これはまったくもってその通りだと思います。異論も違和感もありません。
"ここに、メビウスの輪のような円環構造が出現する。
まず、クリエイターは「ユーザーがほしいと思うもの」を考えなければならない。しかしながら、ユーザーがほしいと思うものをユーザーは知らないし、教えてくれない。だから(中略)
「ユーザーが求めるものを作る」ということは、一周回って「自分がほしいものを作る」ということになるのだった。"
この表現はいくつか違和感があります。ドラッカーの「顧客からスタートする」という概念をベースにしている捉え方だからだとは思うんですけど、「余計なループ」を一周しているような感覚に陥るのがまず一点。もう一点は、言葉の無意識な変換によって答えが微妙にずれてしまっている点です。
一点目については、『7つの習慣』にでてくる「インサイドアウト」という概念がよりシンプルで実際の感覚に近く、顧客からスタートすると出現してしまうメビウスの輪のような余計なループが出てきません。

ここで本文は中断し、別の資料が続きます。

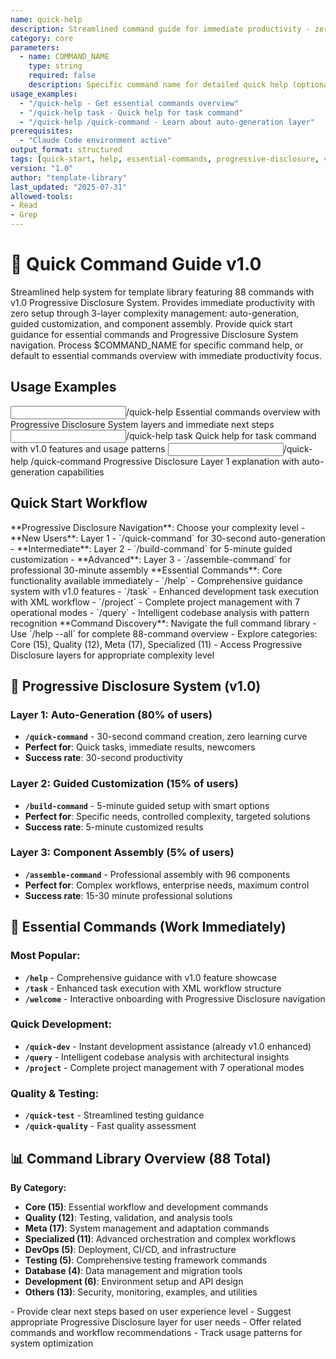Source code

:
 ```yaml
---
name: quick-help
description: Streamlined command guide for immediate productivity - zero setup required with v1.0 Progressive Disclosure System
category: core
parameters: 
  - name: COMMAND_NAME
    type: string
    required: false
    description: Specific command name for detailed quick help (optional)
usage_examples:
  - "/quick-help - Get essential commands overview"
  - "/quick-help task - Quick help for task command"
  - "/quick-help /quick-command - Learn about auto-generation layer"
prerequisites: 
  - "Claude Code environment active"
output_format: structured
tags: [quick-start, help, essential-commands, progressive-disclosure, v2-enhanced]
version: "1.0"
author: "template-library"
last_updated: "2025-07-31"
allowed-tools:
- Read
- Grep
---
```


# 🚀 Quick Command Guide v1.0

<context type="project">
Streamlined help system for template library featuring 88 commands with v1.0 Progressive Disclosure System. Provides immediate productivity with zero setup through 3-layer complexity management: auto-generation, guided customization, and component assembly.
</context>

<instructions>
Provide quick start guidance for essential commands and Progressive Disclosure System navigation. Process $COMMAND_NAME for specific command help, or default to essential commands overview with immediate productivity focus.
</instructions>

## Usage Examples

<examples>
<example>
<input>/quick-help</input>
<expected_output>Essential commands overview with Progressive Disclosure System layers and immediate next steps</expected_output>
</example>
<example>
<input>/quick-help task</input>
<expected_output>Quick help for task command with v1.0 features and usage patterns</expected_output>
</example>
<example>
<input>/quick-help /quick-command</input>
<expected_output>Progressive Disclosure Layer 1 explanation with auto-generation capabilities</expected_output>
</example>
</examples>

## Quick Start Workflow

<workflow type="parallel">
<task priority="high">
**Progressive Disclosure Navigation**: Choose your complexity level
- **New Users**: Layer 1 - `/quick-command` for 30-second auto-generation
- **Intermediate**: Layer 2 - `/build-command` for 5-minute guided customization
- **Advanced**: Layer 3 - `/assemble-command` for professional 30-minute assembly
</task>

<task priority="high">
**Essential Commands**: Core functionality available immediately
- `/help` - Comprehensive guidance system with v1.0 features
- `/task` - Enhanced development task execution with XML workflow
- `/project` - Complete project management with 7 operational modes
- `/query` - Intelligent codebase analysis with pattern recognition
</task>

<task priority="medium">
**Command Discovery**: Navigate the full command library
- Use `/help --all` for complete 88-command overview
- Explore categories: Core (15), Quality (12), Meta (17), Specialized (11)
- Access Progressive Disclosure layers for appropriate complexity level
</task>
</workflow>

## 🎯 Progressive Disclosure System (v1.0)

### **Layer 1: Auto-Generation** (80% of users)
- **`/quick-command`** - 30-second command creation, zero learning curve
- **Perfect for**: Quick tasks, immediate results, newcomers
- **Success rate**: 30-second productivity

### **Layer 2: Guided Customization** (15% of users)  
- **`/build-command`** - 5-minute guided setup with smart options
- **Perfect for**: Specific needs, controlled complexity, targeted solutions
- **Success rate**: 5-minute customized results

### **Layer 3: Component Assembly** (5% of users)
- **`/assemble-command`** - Professional assembly with 96 components
- **Perfect for**: Complex workflows, enterprise needs, maximum control
- **Success rate**: 15-30 minute professional solutions

## 🚀 Essential Commands (Work Immediately)

### **Most Popular:**
- **`/help`** - Comprehensive guidance with v1.0 feature showcase
- **`/task`** - Enhanced task execution with XML workflow structure
- **`/welcome`** - Interactive onboarding with Progressive Disclosure navigation

### **Quick Development:**
- **`/quick-dev`** - Instant development assistance (already v1.0 enhanced)
- **`/query`** - Intelligent codebase analysis with architectural insights
- **`/project`** - Complete project management with 7 operational modes

### **Quality & Testing:**
- **`/quick-test`** - Streamlined testing guidance
- **`/quick-quality`** - Fast quality assessment

## 📊 Command Library Overview (88 Total)

**By Category:**
- **Core (15)**: Essential workflow and development commands
- **Quality (12)**: Testing, validation, and analysis tools
- **Meta (17)**: System management and adaptation commands
- **Specialized (11)**: Advanced orchestration and complex workflows
- **DevOps (5)**: Deployment, CI/CD, and infrastructure
- **Testing (5)**: Comprehensive testing framework commands
- **Database (4)**: Data management and migration tools
- **Development (6)**: Environment setup and API design
- **Others (13)**: Security, monitoring, examples, and utilities

<automation trigger="completion">
- Provide clear next steps based on user experience level
- Suggest appropriate Progressive Disclosure layer for user needs
- Offer related commands and workflow recommendations
- Track usage patterns for system optimization
</automation>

"インサイドアウトの考え方では、私的成功が公的成功に先に立つ。つまり他人に対して約束をし、それを守る前に、まず自分自身に対する約束をし、その約束を守らなければならないということなのだ。"『7つの習慣』より
このように「誰か(顧客)のために」といきなり公にふらずに、まず自分自身のためにと私的な視点からスタートするほうが人間にとってより自然であると思います。本田宗一郎も盛田昭夫もスティーブ・ジョブスも全員例外なく、顧客からではなく私的なところからスタートしています。人間は、他人のことよりも自分のことのほうが「まだ」理解しやすい生き物です。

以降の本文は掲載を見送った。